This Slashdot post by Bennet Haselton proposes a new direction for search algorithms. The current best, Google’s PageRank, is a trade secret. Although they claim that their “methods make human tampering with our results extremely difficult,” in fact Google is in a continual arms race with people manipulating the system — “spamdexing”, i.e. achieving high-ranked search results for reasons other than user satisfaction.
Haselton’s suggestion looks like a good start — an open-source algorithm that uses samples of the user base rather than aggregating all users’ “votes” (clicks). This would certainly render current spamdexing schemes obsolete. Of course, as statisticians will tell you, getting a properly randomized, representative sample is a problem in itself. Usually, in order to factor out influences you don’t want to measure, you need to gather some demographic data from participants — raising privacy concerns.
And what is “merit” anyway? Is popular reaction its best measure? How can an algorithm distinguish sincere offerings from click greed?
It may be impossible to create a system that can’t be “gamed”. Fellow Slashdotter “attonitus” mentions Arrow’s Theorem, which places logical limits on any ranking system. (Although I bet a clever designer could find a way to display circular rankings…)
On the other hand, we don’t need perfect search — as I argue in another post, we just(?) need to meet professional cataloging standards. And in the short term, any improvement would be welcome. Check out Nutch, an open-source search tool still in early development.
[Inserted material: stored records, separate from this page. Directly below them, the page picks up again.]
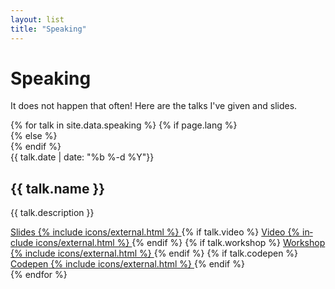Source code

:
 ```yaml
---
layout: list
title: "Speaking"
---
```


<h1 class="main__title">Speaking</h1>

<p class="main__text">It does not happen that often! Here are the talks I've given and slides.</p>

<section class="articles-list">
    {% for talk in site.data.speaking %}
        {% if page.lang %}
            <article class="article" lang="{{ page.lang }}">
        {% else %}
            <article class="article" lang="en">
        {% endif %}
                <div class="article__item">
                    <time class="article__time" datetime="{{ page.date }}">{{ talk.date | date: "%b %-d %Y"}}</time>
                    <h2 class="article__subtitle">{{ talk.name }}</h2>
                    <p class="article__description">{{ talk.description }}</p>
                    <div class="article__links">
                        <a class="btn btn--fill" href="/speaking/{{ talk.url }}">
                            <span class="btn__text">Slides</span>
                            {% include icons/external.html %}
                        </a>
                        {% if talk.video %}
                            <a class="btn btn--fill" href="{{ talk.video }}" target="_blank" rel="noopener">
                                <span class="btn__text">Video</span>
                                {% include icons/external.html %}
                            </a>
                        {% endif %}
                        {% if talk.workshop %}
                            <a class="btn btn--fill" href="{{ talk.workshop }}" target="_blank" rel="noopener">
                                <span class="btn__text">Workshop</span>
                                {% include icons/external.html %}
                            </a>
                        {% endif %}
                        {% if talk.codepen %}
                            <a class="btn btn--fill" href="{{ talk.codepen }}" target="_blank" rel="noopener">
                                <span class="btn__text">Codepen</span>
                                {% include icons/external.html %}
                            </a>
                        {% endif %}
                    </div>
                </div>
            </article>
    {% endfor %}
</section>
It’s an empirical question whether a closed or open model produces a better search algorithm. The analogous debate rages in security; there is not yet a clear winner. We do know that full disclosure of security vulnerabilities tends to produce better fixes in the long term, but in the short term amounts to advertising “come get me”. (See Bruce Schneier’s take.) Because Google doesn’t disclose its flaws, from the moment someone finds a loophole until the moment it’s fixed, users are unwittingly exploited. Full disclosure of PageRank flaws is a step Google could take today.